◆ EXTRACTED ENTRIES
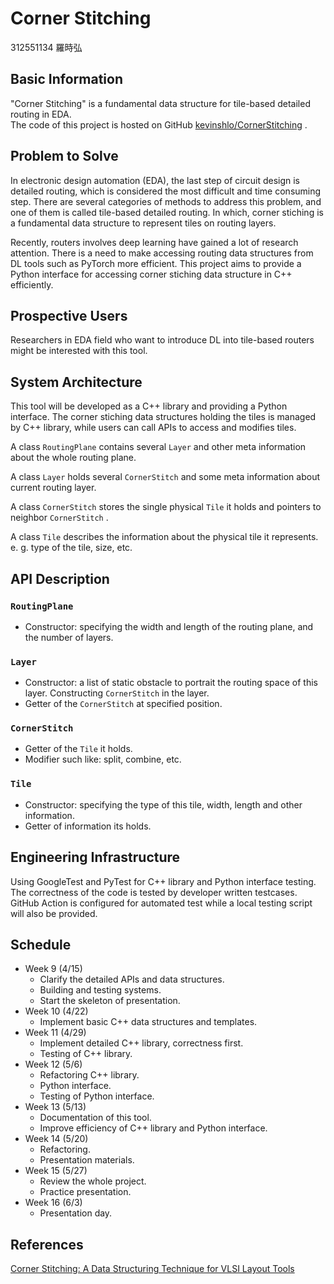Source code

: # Corner Stitching

312551134 羅時弘

## Basic Information

"Corner Stitching" is a fundamental data structure for tile-based detailed routing in EDA.  
The code of this project is hosted on GitHub [kevinshlo/CornerStitching](https://github.com/kevinshlo/CornerStitching) .

## Problem to Solve

In electronic design automation (EDA), the last step of circuit design is detailed routing, which is considered the most difficult and time consuming step. There are several categories of methods to address this problem, and one of them is called tile-based detailed routing. In which, corner stiching is a fundamental data structure to represent tiles on routing layers.

Recently, routers involves deep learning have gained a lot of research attention. There is a need to make accessing routing data structures from DL tools such as PyTorch more efficient. This project aims to provide a Python interface for accessing corner stiching data structure in C++ efficiently.

## Prospective Users

Researchers in EDA field who want to introduce DL into tile-based routers might be interested with this tool.

## System Architecture

This tool will be developed as a C++ library and providing a Python interface. The corner stiching data structures holding the tiles is managed by C++ library, while users can call APIs to access and modifies tiles.

A class `RoutingPlane` contains several `Layer` and other meta information about the whole routing plane.

A class `Layer` holds several `CornerStitch` and some meta information about current routing layer.

A class `CornerStitch` stores the single physical `Tile` it holds and pointers to neighbor `CornerStitch` .

A class `Tile` describes the information about the physical tile it represents. e. g. type of the tile, size, etc.

## API Description

### `RoutingPlane`

- Constructor: specifying the width and length of the routing plane, and the number of layers.

### `Layer`

- Constructor: a list of static obstacle to portrait  the routing space of this layer. Constructing `CornerStitch` in the layer.
- Getter of the `CornerStitch` at specified position.

### `CornerStitch`

- Getter of the `Tile` it holds.
- Modifier such like: split, combine, etc.

### `Tile`

- Constructor: specifying the type of this tile, width, length and other information.
- Getter of information its holds.

## Engineering Infrastructure

Using GoogleTest and PyTest for C++ library and Python interface testing. The correctness of the code is tested by developer written testcases. GitHub Action is configured for automated test while a local testing script will also be provided.

## Schedule

- Week 9 (4/15)
  - Clarify the detailed APIs and data structures.
  - Building and testing systems.
  - Start the skeleton of presentation.
- Week 10 (4/22)
  - Implement basic C++ data structures and templates.
- Week 11 (4/29)
  - Implement detailed C++ library, correctness first.
  - Testing of C++ library.
- Week 12 (5/6)
  - Refactoring C++ library.
  - Python interface.
  - Testing of Python interface.
- Week 13 (5/13)
  - Documentation of this tool.
  - Improve efficiency of C++ library and Python interface.
- Week 14 (5/20)
  - Refactoring.
  - Presentation materials.
- Week 15 (5/27)
  - Review the whole project.
  - Practice presentation.
- Week 16 (6/3)
  - Presentation day.

## References

[Corner Stitching: A Data Structuring Technique for VLSI Layout Tools](https://ieeexplore.ieee.org/document/1270061) 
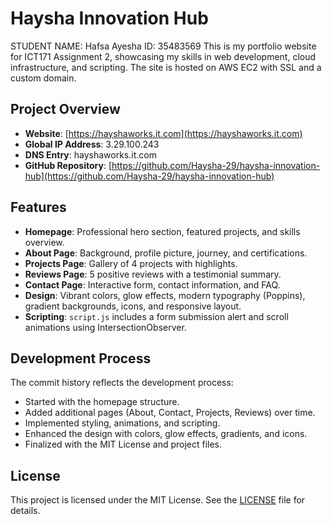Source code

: # Haysha Innovation Hub
STUDENT NAME: Hafsa Ayesha ID: 35483569
This is my portfolio website for ICT171 Assignment 2, showcasing my skills in web development, cloud infrastructure, and scripting. The site is hosted on AWS EC2 with SSL and a custom domain.

## Project Overview
- **Website**: [https://hayshaworks.it.com](https://hayshaworks.it.com)
- **Global IP Address**: 3.29.100.243
- **DNS Entry**: hayshaworks.it.com
- **GitHub Repository**: [https://github.com/Haysha-29/haysha-innovation-hub](https://github.com/Haysha-29/haysha-innovation-hub)

## Features
- **Homepage**: Professional hero section, featured projects, and skills overview.
- **About Page**: Background, profile picture, journey, and certifications.
- **Projects Page**: Gallery of 4 projects with highlights.
- **Reviews Page**: 5 positive reviews with a testimonial summary.
- **Contact Page**: Interactive form, contact information, and FAQ.
- **Design**: Vibrant colors, glow effects, modern typography (Poppins), gradient backgrounds, icons, and responsive layout.
- **Scripting**: `script.js` includes a form submission alert and scroll animations using IntersectionObserver.

## Development Process
The commit history reflects the development process:
- Started with the homepage structure.
- Added additional pages (About, Contact, Projects, Reviews) over time.
- Implemented styling, animations, and scripting.
- Enhanced the design with colors, glow effects, gradients, and icons.
- Finalized with the MIT License and project files.

## License
This project is licensed under the MIT License. See the [LICENSE](LICENSE) file for details.
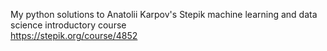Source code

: My python solutions to Anatolii Karpov's Stepik machine learning and data science introductory course  
https://stepik.org/course/4852
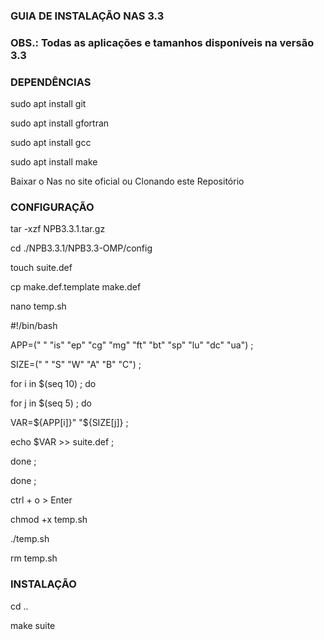 ### GUIA DE INSTALAÇÃO NAS 3.3 ###
### OBS.: Todas as aplicações e tamanhos disponíveis na versão 3.3 ###

### DEPENDÊNCIAS ###

sudo apt install git

sudo apt install gfortran

sudo apt install gcc

sudo apt install make

Baixar o Nas no site oficial ou Clonando este Repositório

### CONFIGURAÇÃO ###

tar -xzf NPB3.3.1.tar.gz

cd ./NPB3.3.1/NPB3.3-OMP/config


touch suite.def

cp make.def.template make.def


nano temp.sh

#!/bin/bash

APP=(" " "is" "ep" "cg" "mg" "ft" "bt" "sp" "lu" "dc" "ua") ;

SIZE=(" " "S" "W" "A" "B" "C") ;

for i in $(seq 10) ; do

   for j in $(seq 5) ; do
   
   VAR=${APP[i]}" "${SIZE[j]} ;
     
   echo $VAR >> suite.def ;
     
   done ;
   
done ;


ctrl + o > Enter


chmod +x temp.sh

./temp.sh

rm temp.sh

### INSTALAÇÃO ###

cd ..

make suite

◆ YOUR TASK
After reading the entries above, state the number of lines that contain the word "hosted", adding nothing else.

◆ OUTPUT
2